-- Exercise details --
Could you repeat the listing below exactly while leaving its pictures behind?

-- Record excerpts --
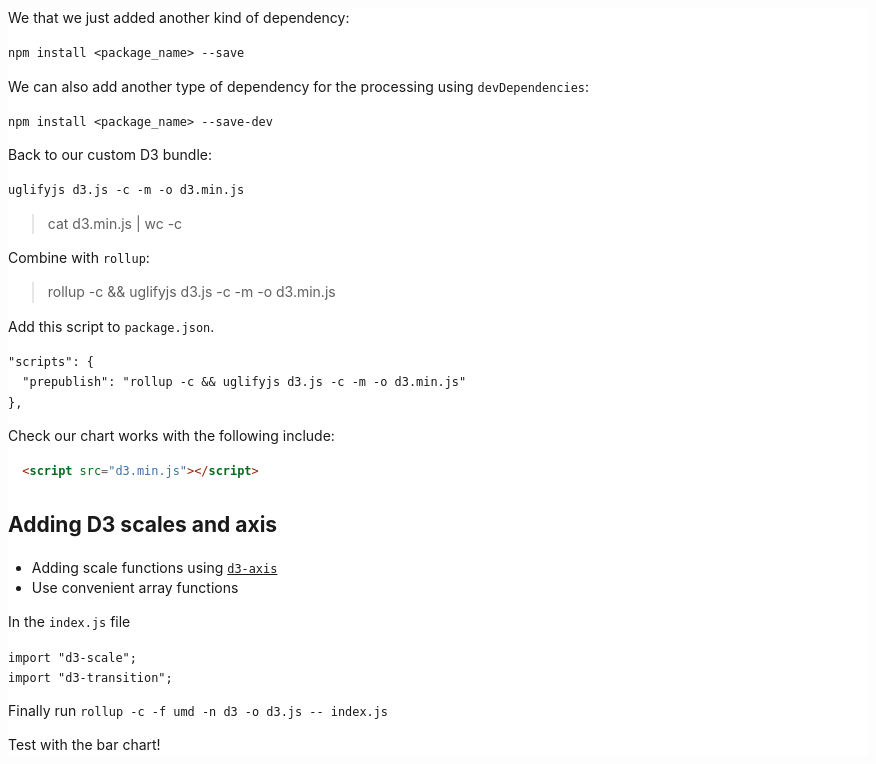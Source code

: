 We that we just added another kind of dependency:

`npm install <package_name> --save`

We can also add another type of dependency for the processing using `devDependencies`:

`npm install <package_name> --save-dev`

Back to our custom D3 bundle:

```
uglifyjs d3.js -c -m -o d3.min.js
```

> cat d3.min.js | wc -c

Combine with `rollup`:

> rollup -c && uglifyjs d3.js -c -m -o d3.min.js

Add this script to `package.json`.

```
"scripts": {
  "prepublish": "rollup -c && uglifyjs d3.js -c -m -o d3.min.js"
},
```

Check our chart works with the following include:

```html
  <script src="d3.min.js"></script>
```

## Adding D3 scales and axis

* Adding scale functions using [`d3-axis`](https://github.com/d3/d3/blob/master/API.md#axes-d3-axis)
* Use convenient array functions

In the `index.js` file

```
import "d3-scale";
import "d3-transition";
```

Finally run `rollup -c -f umd -n d3 -o d3.js -- index.js` 

Test with the bar chart!

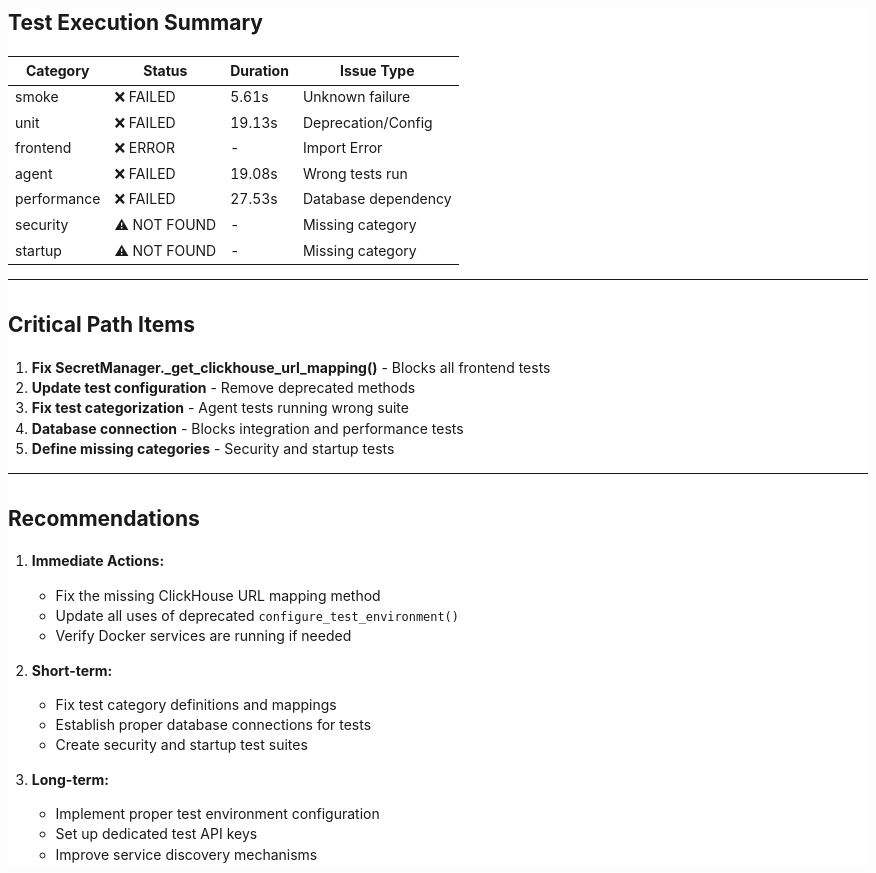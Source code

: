 
## Test Execution Summary

| Category | Status | Duration | Issue Type |
|----------|--------|----------|------------|
| smoke | ❌ FAILED | 5.61s | Unknown failure |
| unit | ❌ FAILED | 19.13s | Deprecation/Config |
| frontend | ❌ ERROR | - | Import Error |
| agent | ❌ FAILED | 19.08s | Wrong tests run |
| performance | ❌ FAILED | 27.53s | Database dependency |
| security | ⚠️ NOT FOUND | - | Missing category |
| startup | ⚠️ NOT FOUND | - | Missing category |

---

## Critical Path Items

1. **Fix SecretManager._get_clickhouse_url_mapping()** - Blocks all frontend tests
2. **Update test configuration** - Remove deprecated methods
3. **Fix test categorization** - Agent tests running wrong suite
4. **Database connection** - Blocks integration and performance tests
5. **Define missing categories** - Security and startup tests

---

## Recommendations

1. **Immediate Actions:**
   - Fix the missing ClickHouse URL mapping method
   - Update all uses of deprecated `configure_test_environment()`
   - Verify Docker services are running if needed

2. **Short-term:**
   - Fix test category definitions and mappings
   - Establish proper database connections for tests
   - Create security and startup test suites

3. **Long-term:**
   - Implement proper test environment configuration
   - Set up dedicated test API keys
   - Improve service discovery mechanisms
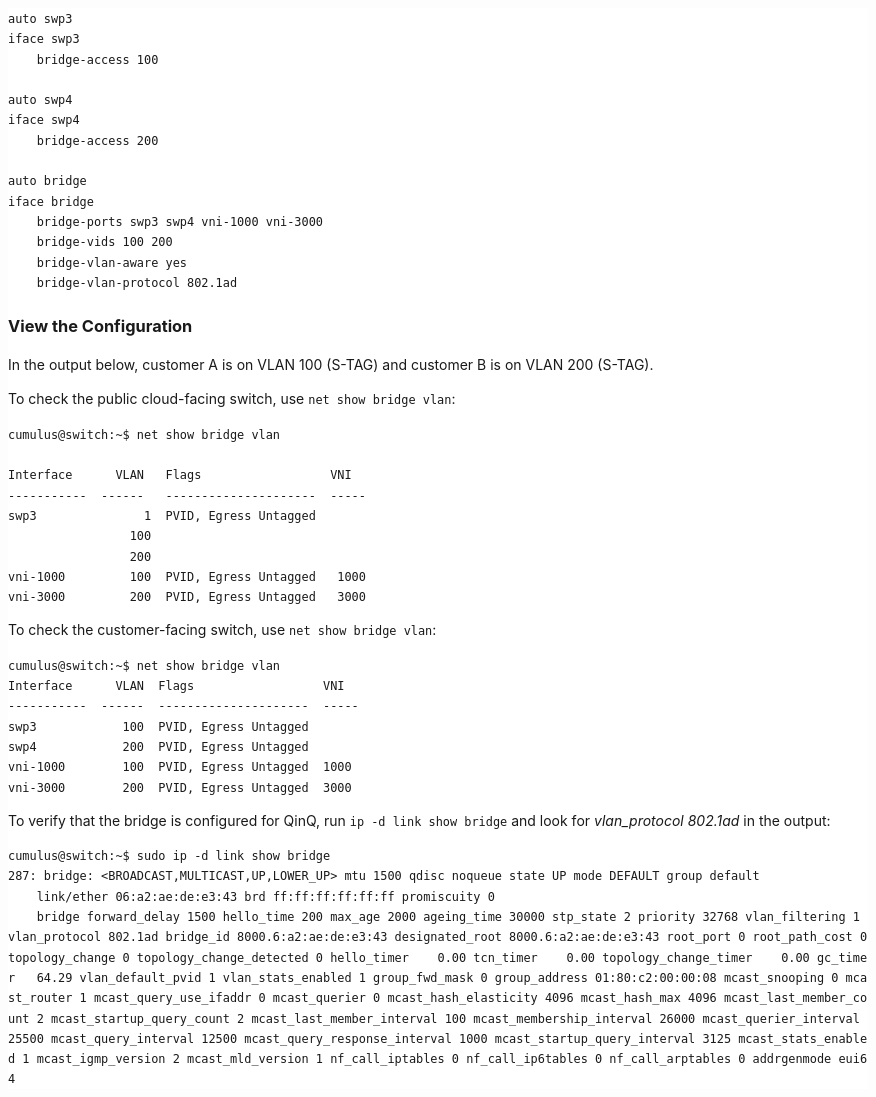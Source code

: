    auto swp3
    iface swp3
        bridge-access 100

    auto swp4
    iface swp4
        bridge-access 200

    auto bridge
    iface bridge
        bridge-ports swp3 swp4 vni-1000 vni-3000
        bridge-vids 100 200
        bridge-vlan-aware yes
        bridge-vlan-protocol 802.1ad

### View the Configuration

In the output below, customer A is on VLAN 100 (S-TAG) and customer B is
on VLAN 200 (S-TAG).

To check the public cloud-facing switch, use `net show bridge vlan`:

    cumulus@switch:~$ net show bridge vlan

    Interface      VLAN   Flags                  VNI
    -----------  ------   ---------------------  -----
    swp3               1  PVID, Egress Untagged
                     100
                     200
    vni-1000         100  PVID, Egress Untagged   1000
    vni-3000         200  PVID, Egress Untagged   3000

To check the customer-facing switch, use `net show bridge vlan`:

    cumulus@switch:~$ net show bridge vlan
    Interface      VLAN  Flags                  VNI
    -----------  ------  ---------------------  -----
    swp3            100  PVID, Egress Untagged
    swp4            200  PVID, Egress Untagged
    vni-1000        100  PVID, Egress Untagged  1000
    vni-3000        200  PVID, Egress Untagged  3000

To verify that the bridge is configured for QinQ, run 
`ip -d link show bridge` and look for *vlan\_protocol 802.1ad* in the output:

    cumulus@switch:~$ sudo ip -d link show bridge
    287: bridge: <BROADCAST,MULTICAST,UP,LOWER_UP> mtu 1500 qdisc noqueue state UP mode DEFAULT group default
        link/ether 06:a2:ae:de:e3:43 brd ff:ff:ff:ff:ff:ff promiscuity 0
        bridge forward_delay 1500 hello_time 200 max_age 2000 ageing_time 30000 stp_state 2 priority 32768 vlan_filtering 1 vlan_protocol 802.1ad bridge_id 8000.6:a2:ae:de:e3:43 designated_root 8000.6:a2:ae:de:e3:43 root_port 0 root_path_cost 0 topology_change 0 topology_change_detected 0 hello_timer    0.00 tcn_timer    0.00 topology_change_timer    0.00 gc_timer   64.29 vlan_default_pvid 1 vlan_stats_enabled 1 group_fwd_mask 0 group_address 01:80:c2:00:00:08 mcast_snooping 0 mcast_router 1 mcast_query_use_ifaddr 0 mcast_querier 0 mcast_hash_elasticity 4096 mcast_hash_max 4096 mcast_last_member_count 2 mcast_startup_query_count 2 mcast_last_member_interval 100 mcast_membership_interval 26000 mcast_querier_interval 25500 mcast_query_interval 12500 mcast_query_response_interval 1000 mcast_startup_query_interval 3125 mcast_stats_enabled 1 mcast_igmp_version 2 mcast_mld_version 1 nf_call_iptables 0 nf_call_ip6tables 0 nf_call_arptables 0 addrgenmode eui64
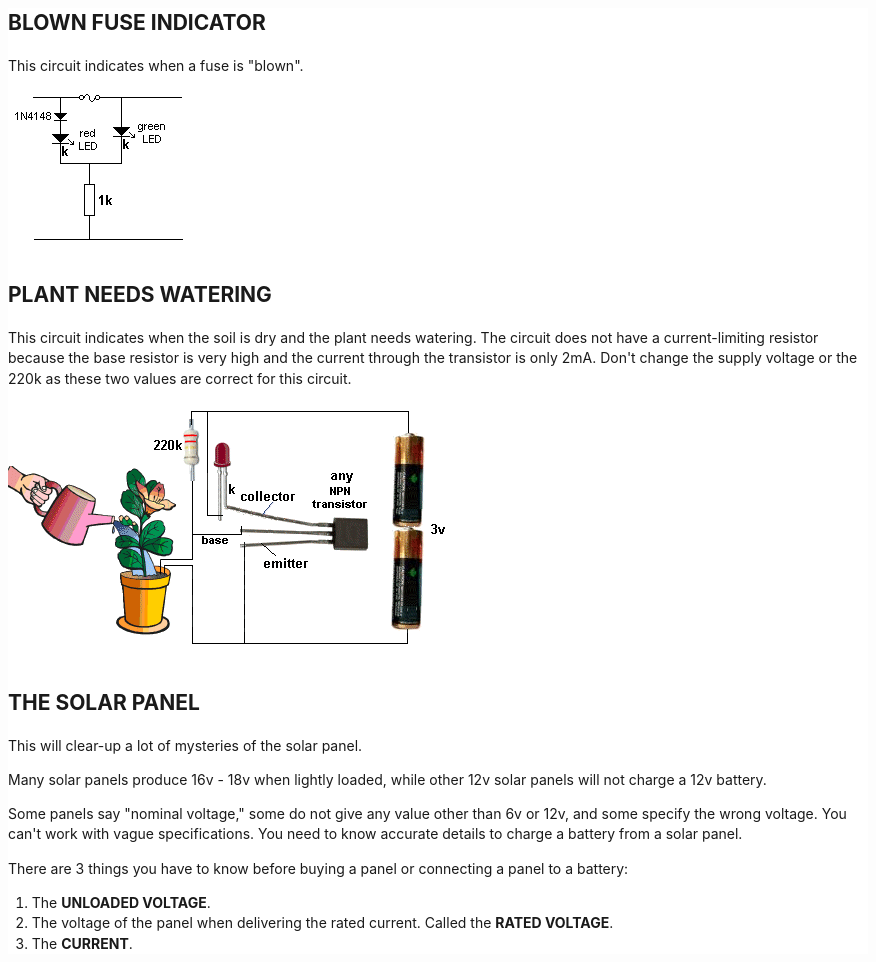 ## BLOWN FUSE INDICATOR

This circuit indicates when a fuse is "blown".

![Blown Fuse Indicator](images/BlownFuse.png)

## PLANT NEEDS WATERING

This circuit indicates when the soil is dry and the plant needs watering. The
circuit does not have a current-limiting resistor because the base resistor is
very high and the current through the transistor is only 2mA. Don't change the
supply voltage or the 220k as these two values are correct for this circuit.

![Soil Dryness Indicator](images/PlantWater.png)

## THE SOLAR PANEL

This will clear-up a lot of mysteries of the solar panel.

Many solar panels produce 16v - 18v when lightly loaded, while other 12v solar
panels will not charge a 12v battery.

Some panels say "nominal voltage," some do not give any value other than 6v or
12v, and some specify the wrong voltage. You can't work with vague
specifications. You need to know accurate details to charge a battery from a
solar panel. 

There are 3 things you have to know before buying a panel or connecting a panel
to a battery:

1. The **UNLOADED VOLTAGE**.
1. The voltage of the panel when delivering the rated current. Called the **RATED VOLTAGE**.
1. The **CURRENT**.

-- Your solution --
Source code

: We that we just added another kind of dependency:

`npm install <package_name> --save`

We can also add another type of dependency for the processing using `devDependencies`:

`npm install <package_name> --save-dev`

Back to our custom D3 bundle:

```
uglifyjs d3.js -c -m -o d3.min.js
```

> cat d3.min.js | wc -c

Combine with `rollup`:

> rollup -c && uglifyjs d3.js -c -m -o d3.min.js

Add this script to `package.json`.

```
"scripts": {
  "prepublish": "rollup -c && uglifyjs d3.js -c -m -o d3.min.js"
},
```

Check our chart works with the following include:

```html
  <script src="d3.min.js"></script>
```

## Adding D3 scales and axis

* Adding scale functions using [`d3-axis`](https://github.com/d3/d3/blob/master/API.md#axes-d3-axis)
* Use convenient array functions

In the `index.js` file

```
import "d3-scale";
import "d3-transition";
```

Finally run `rollup -c -f umd -n d3 -o d3.js -- index.js` 

Test with the bar chart!

Source code

: 
## Test Execution Summary

| Category | Status | Duration | Issue Type |
|----------|--------|----------|------------|
| smoke | ❌ FAILED | 5.61s | Unknown failure |
| unit | ❌ FAILED | 19.13s | Deprecation/Config |
| frontend | ❌ ERROR | - | Import Error |
| agent | ❌ FAILED | 19.08s | Wrong tests run |
| performance | ❌ FAILED | 27.53s | Database dependency |
| security | ⚠️ NOT FOUND | - | Missing category |
| startup | ⚠️ NOT FOUND | - | Missing category |

---

## Critical Path Items

1. **Fix SecretManager._get_clickhouse_url_mapping()** - Blocks all frontend tests
2. **Update test configuration** - Remove deprecated methods
3. **Fix test categorization** - Agent tests running wrong suite
4. **Database connection** - Blocks integration and performance tests
5. **Define missing categories** - Security and startup tests

---

## Recommendations

1. **Immediate Actions:**
   - Fix the missing ClickHouse URL mapping method
   - Update all uses of deprecated `configure_test_environment()`
   - Verify Docker services are running if needed

2. **Short-term:**
   - Fix test category definitions and mappings
   - Establish proper database connections for tests
   - Create security and startup test suites

3. **Long-term:**
   - Implement proper test environment configuration
   - Set up dedicated test API keys
   - Improve service discovery mechanisms
Source code

:    auto swp3
    iface swp3
        bridge-access 100

    auto swp4
    iface swp4
        bridge-access 200

    auto bridge
    iface bridge
        bridge-ports swp3 swp4 vni-1000 vni-3000
        bridge-vids 100 200
        bridge-vlan-aware yes
        bridge-vlan-protocol 802.1ad

### View the Configuration

In the output below, customer A is on VLAN 100 (S-TAG) and customer B is
on VLAN 200 (S-TAG).

To check the public cloud-facing switch, use `net show bridge vlan`:

    cumulus@switch:~$ net show bridge vlan

    Interface      VLAN   Flags                  VNI
    -----------  ------   ---------------------  -----
    swp3               1  PVID, Egress Untagged
                     100
                     200
    vni-1000         100  PVID, Egress Untagged   1000
    vni-3000         200  PVID, Egress Untagged   3000

To check the customer-facing switch, use `net show bridge vlan`:

    cumulus@switch:~$ net show bridge vlan
    Interface      VLAN  Flags                  VNI
    -----------  ------  ---------------------  -----
    swp3            100  PVID, Egress Untagged
    swp4            200  PVID, Egress Untagged
    vni-1000        100  PVID, Egress Untagged  1000
    vni-3000        200  PVID, Egress Untagged  3000

To verify that the bridge is configured for QinQ, run 
`ip -d link show bridge` and look for *vlan\_protocol 802.1ad* in the output:

    cumulus@switch:~$ sudo ip -d link show bridge
    287: bridge: <BROADCAST,MULTICAST,UP,LOWER_UP> mtu 1500 qdisc noqueue state UP mode DEFAULT group default
        link/ether 06:a2:ae:de:e3:43 brd ff:ff:ff:ff:ff:ff promiscuity 0
        bridge forward_delay 1500 hello_time 200 max_age 2000 ageing_time 30000 stp_state 2 priority 32768 vlan_filtering 1 vlan_protocol 802.1ad bridge_id 8000.6:a2:ae:de:e3:43 designated_root 8000.6:a2:ae:de:e3:43 root_port 0 root_path_cost 0 topology_change 0 topology_change_detected 0 hello_timer    0.00 tcn_timer    0.00 topology_change_timer    0.00 gc_timer   64.29 vlan_default_pvid 1 vlan_stats_enabled 1 group_fwd_mask 0 group_address 01:80:c2:00:00:08 mcast_snooping 0 mcast_router 1 mcast_query_use_ifaddr 0 mcast_querier 0 mcast_hash_elasticity 4096 mcast_hash_max 4096 mcast_last_member_count 2 mcast_startup_query_count 2 mcast_last_member_interval 100 mcast_membership_interval 26000 mcast_querier_interval 25500 mcast_query_interval 12500 mcast_query_response_interval 1000 mcast_startup_query_interval 3125 mcast_stats_enabled 1 mcast_igmp_version 2 mcast_mld_version 1 nf_call_iptables 0 nf_call_ip6tables 0 nf_call_arptables 0 addrgenmode eui64
 ## BLOWN FUSE INDICATOR

This circuit indicates when a fuse is "blown".

![Blown Fuse Indicator](images/BlownFuse.png)

## PLANT NEEDS WATERING

This circuit indicates when the soil is dry and the plant needs watering. The
circuit does not have a current-limiting resistor because the base resistor is
very high and the current through the transistor is only 2mA. Don't change the
supply voltage or the 220k as these two values are correct for this circuit.

![Soil Dryness Indicator](images/PlantWater.png)

## THE SOLAR PANEL

This will clear-up a lot of mysteries of the solar panel.

Many solar panels produce 16v - 18v when lightly loaded, while other 12v solar
panels will not charge a 12v battery.

Some panels say "nominal voltage," some do not give any value other than 6v or
12v, and some specify the wrong voltage. You can't work with vague
specifications. You need to know accurate details to charge a battery from a
solar panel. 

There are 3 things you have to know before buying a panel or connecting a panel
to a battery:

1. The **UNLOADED VOLTAGE**.
1. The voltage of the panel when delivering the rated current. Called the **RATED VOLTAGE**.
1. The **CURRENT**.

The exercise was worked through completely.